(Stored data)
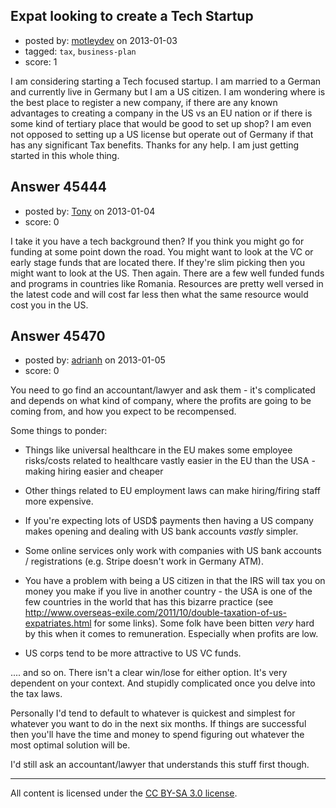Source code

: ## Expat looking to create a Tech Startup

- posted by: [motleydev](https://stackexchange.com/users/-1/22373-motleydev) on 2013-01-03
- tagged: `tax`, `business-plan`
- score: 1

I am considering starting a Tech focused startup. I am married to a German and currently live in Germany but I am a US citizen. I am wondering where is the best place to register a new company, if there are any known advantages to creating a company in the US vs an EU nation or if there is some kind of tertiary place that would be good to set up shop? I am even not opposed to setting up a US license but operate out of Germany if that has any significant Tax benefits. Thanks for any help. I am just getting started in this whole thing.


## Answer 45444

- posted by: [Tony](https://stackexchange.com/users/-1/22119-tony) on 2013-01-04
- score: 0

I take it you have a tech background then? If you think you might go for funding at some point down the road. You might want to look at the VC or early stage funds that are located there. If they're slim picking then you might want to look at the US. Then again. There are a few well funded funds and programs in countries like Romania. Resources are pretty well versed in the latest code and will cost far less then what the same resource would cost you in the US.


## Answer 45470

- posted by: [adrianh](https://stackexchange.com/users/-1/4599-adrianh) on 2013-01-05
- score: 0

You need to go find an accountant/lawyer and ask them - it's complicated and depends on what kind of company, where the profits are going to be coming from, and how you expect to be recompensed.

Some things to ponder:

* Things like universal healthcare in the EU makes some employee risks/costs related to healthcare vastly easier in the EU than the USA - making hiring easier and cheaper

* Other things related to EU employment laws can make hiring/firing staff more expensive.

* If you're expecting lots of USD$ payments then having a US company makes opening and dealing with US bank accounts *vastly* simpler. 

* Some online services only work with companies with US bank accounts / registrations (e.g. Stripe doesn't work in Germany ATM).

* You have a problem with being a US citizen in that the IRS will tax you on money you make if you live in another country - the USA is one of the few countries in the world that has this bizarre practice (see http://www.overseas-exile.com/2011/10/double-taxation-of-us-expatriates.html for some links). Some folk have been bitten *very* hard by this when it comes to remuneration. Especially when profits are low.

* US corps tend to be more attractive to US VC funds.

.... and so on. There isn't a clear win/lose for either option. It's very dependent on your context. And stupidly complicated once you delve into the tax laws.

Personally I'd tend to default to whatever is quickest and simplest for whatever you want to do in the next six months. If things are successful then you'll have the time and money to spend figuring out whatever the most optimal solution will be. 

I'd still ask an accountant/lawyer that understands this stuff first though.



---

All content is licensed under the [CC BY-SA 3.0 license](https://creativecommons.org/licenses/by-sa/3.0/).
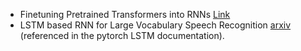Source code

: - Finetuning Pretrained Transformers into RNNs [Link](https://arxiv.org/abs/2103.13076)
- LSTM based RNN for Large Vocabulary Speech Recognition [arxiv](https://arxiv.org/abs/1402.1128) (referenced in the pytorch LSTM documentation).
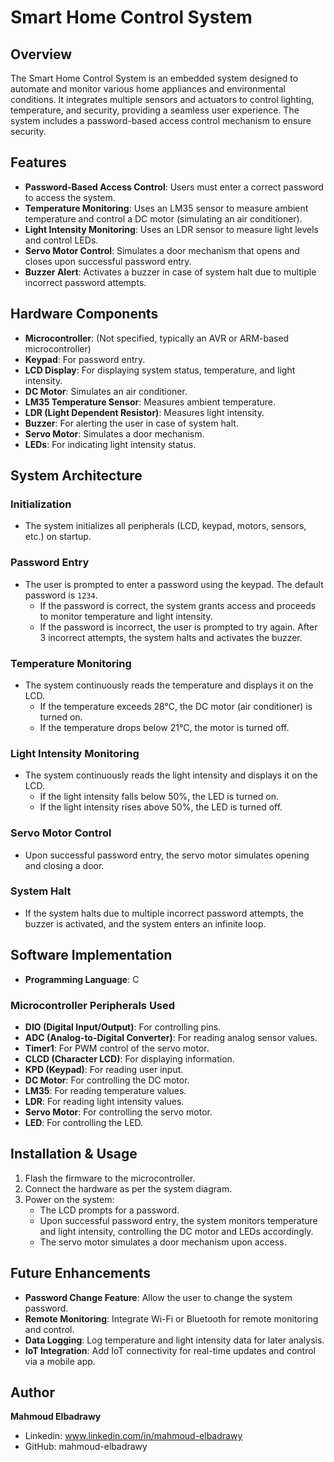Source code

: # Smart Home Control System

## Overview
The Smart Home Control System is an embedded system designed to automate and monitor various home appliances and environmental conditions. It integrates multiple sensors and actuators to control lighting, temperature, and security, providing a seamless user experience. The system includes a password-based access control mechanism to ensure security.

## Features
- **Password-Based Access Control**: Users must enter a correct password to access the system.
- **Temperature Monitoring**: Uses an LM35 sensor to measure ambient temperature and control a DC motor (simulating an air conditioner).
- **Light Intensity Monitoring**: Uses an LDR sensor to measure light levels and control LEDs.
- **Servo Motor Control**: Simulates a door mechanism that opens and closes upon successful password entry.
- **Buzzer Alert**: Activates a buzzer in case of system halt due to multiple incorrect password attempts.

## Hardware Components
- **Microcontroller**: (Not specified, typically an AVR or ARM-based microcontroller)
- **Keypad**: For password entry.
- **LCD Display**: For displaying system status, temperature, and light intensity.
- **DC Motor**: Simulates an air conditioner.
- **LM35 Temperature Sensor**: Measures ambient temperature.
- **LDR (Light Dependent Resistor)**: Measures light intensity.
- **Buzzer**: For alerting the user in case of system halt.
- **Servo Motor**: Simulates a door mechanism.
- **LEDs**: For indicating light intensity status.

## System Architecture

### Initialization
- The system initializes all peripherals (LCD, keypad, motors, sensors, etc.) on startup.

### Password Entry
- The user is prompted to enter a password using the keypad. The default password is `1234`.
  - If the password is correct, the system grants access and proceeds to monitor temperature and light intensity.
  - If the password is incorrect, the user is prompted to try again. After 3 incorrect attempts, the system halts and activates the buzzer.

### Temperature Monitoring
- The system continuously reads the temperature and displays it on the LCD.
  - If the temperature exceeds 28°C, the DC motor (air conditioner) is turned on.
  - If the temperature drops below 21°C, the motor is turned off.

### Light Intensity Monitoring
- The system continuously reads the light intensity and displays it on the LCD.
  - If the light intensity falls below 50%, the LED is turned on.
  - If the light intensity rises above 50%, the LED is turned off.

### Servo Motor Control
- Upon successful password entry, the servo motor simulates opening and closing a door.

### System Halt
- If the system halts due to multiple incorrect password attempts, the buzzer is activated, and the system enters an infinite loop.

## Software Implementation
- **Programming Language**: C

### Microcontroller Peripherals Used
- **DIO (Digital Input/Output)**: For controlling pins.
- **ADC (Analog-to-Digital Converter)**: For reading analog sensor values.
- **Timer1**: For PWM control of the servo motor.
- **CLCD (Character LCD)**: For displaying information.
- **KPD (Keypad)**: For reading user input.
- **DC Motor**: For controlling the DC motor.
- **LM35**: For reading temperature values.
- **LDR**: For reading light intensity values.
- **Servo Motor**: For controlling the servo motor.
- **LED**: For controlling the LED.

## Installation & Usage
1. Flash the firmware to the microcontroller.
2. Connect the hardware as per the system diagram.
3. Power on the system:
   - The LCD prompts for a password.
   - Upon successful password entry, the system monitors temperature and light intensity, controlling the DC motor and LEDs accordingly.
   - The servo motor simulates a door mechanism upon access.

## Future Enhancements
- **Password Change Feature**: Allow the user to change the system password.
- **Remote Monitoring**: Integrate Wi-Fi or Bluetooth for remote monitoring and control.
- **Data Logging**: Log temperature and light intensity data for later analysis.
- **IoT Integration**: Add IoT connectivity for real-time updates and control via a mobile app.

## Author

**Mahmoud Elbadrawy**
- Linkedin: www.linkedin.com/in/mahmoud-elbadrawy
- GitHub: mahmoud-elbadrawy
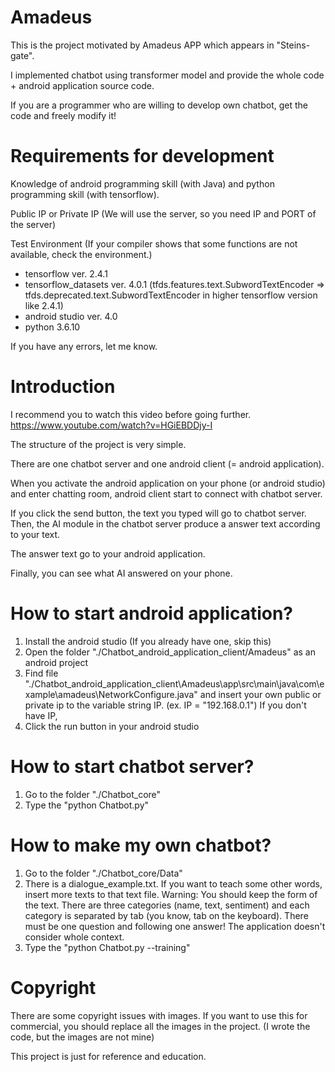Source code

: # Amadeus

This is the project motivated by Amadeus APP which appears in "Steins-gate".

I implemented chatbot using transformer model and provide the whole code + android application source code.

If you are a programmer who are willing to develop own chatbot, get the code and freely modify it!

# Requirements for development

Knowledge of android programming skill (with Java) and python programming skill (with tensorflow).

Public IP or Private IP (We will use the server, so you need IP and PORT of the server)

Test Environment (If your compiler shows that some functions are not available, check the environment.)
- tensorflow ver. 2.4.1
- tensorflow_datasets ver. 4.0.1
(tfds.features.text.SubwordTextEncoder => tfds.deprecated.text.SubwordTextEncoder in higher tensorflow version like 2.4.1)
- android studio ver. 4.0
- python 3.6.10

If you have any errors, let me know.

# Introduction
I recommend you to watch this video before going further.
https://www.youtube.com/watch?v=HGiEBDDjy-I

The structure of the project is very simple. 

There are one chatbot server and one android client (= android application). 

When you activate the android application on your phone (or android studio) and enter chatting room, android client start to connect with chatbot server.

If you click the send button, the text you typed will go to chatbot server. Then, the AI module in the chatbot server produce a answer text according to your text.

The answer text go to your android application.

Finally, you can see what AI answered on your phone.

# How to start android application?

1. Install the android studio (If you already have one, skip this)
2. Open the folder "./Chatbot_android_application_client/Amadeus" as an android project
3. Find file "./Chatbot_android_application_client\Amadeus\app\src\main\java\com\example\amadeus\NetworkConfigure.java" and insert your own public or private ip to the variable string IP. (ex. IP = "192.168.0.1") If you don't have IP, 
4. Click the run button in your android studio 

# How to start chatbot server?

1. Go to the folder "./Chatbot_core"
2. Type the "python Chatbot.py"

# How to make my own chatbot?

1. Go to the folder "./Chatbot_core/Data"
2. There is a dialogue_example.txt. If you want to teach some other words, insert more texts to that text file.
Warning:
  You should keep the form of the text. There are three categories (name, text, sentiment) and each category is separated by tab (you know, tab on the keyboard).
  There must be one question and following one answer! The application doesn't consider whole context. 
4. Type the "python Chatbot.py --training"

# Copyright
There are some copyright issues with images. 
If you want to use this for commercial, you should replace all the images in the project. (I wrote the code, but the images are not mine)

This project is just for reference and education.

WHAT YOU NEED TO DO:
Above are the records; restate exactly the lines from the one containing "- Linkedin: www.linkedin.com/in/mahmoud-elbadrawy" through the one containing "# How to start android application?", keeping pictures out.

RESPONSE BOX:
- Linkedin: www.linkedin.com/in/mahmoud-elbadrawy
- GitHub: mahmoud-elbadrawy
Source code

: # Amadeus

This is the project motivated by Amadeus APP which appears in "Steins-gate".

I implemented chatbot using transformer model and provide the whole code + android application source code.

If you are a programmer who are willing to develop own chatbot, get the code and freely modify it!

# Requirements for development

Knowledge of android programming skill (with Java) and python programming skill (with tensorflow).

Public IP or Private IP (We will use the server, so you need IP and PORT of the server)

Test Environment (If your compiler shows that some functions are not available, check the environment.)
- tensorflow ver. 2.4.1
- tensorflow_datasets ver. 4.0.1
(tfds.features.text.SubwordTextEncoder => tfds.deprecated.text.SubwordTextEncoder in higher tensorflow version like 2.4.1)
- android studio ver. 4.0
- python 3.6.10

If you have any errors, let me know.

# Introduction
I recommend you to watch this video before going further.
https://www.youtube.com/watch?v=HGiEBDDjy-I

The structure of the project is very simple. 

There are one chatbot server and one android client (= android application). 

When you activate the android application on your phone (or android studio) and enter chatting room, android client start to connect with chatbot server.

If you click the send button, the text you typed will go to chatbot server. Then, the AI module in the chatbot server produce a answer text according to your text.

The answer text go to your android application.

Finally, you can see what AI answered on your phone.

# How to start android application?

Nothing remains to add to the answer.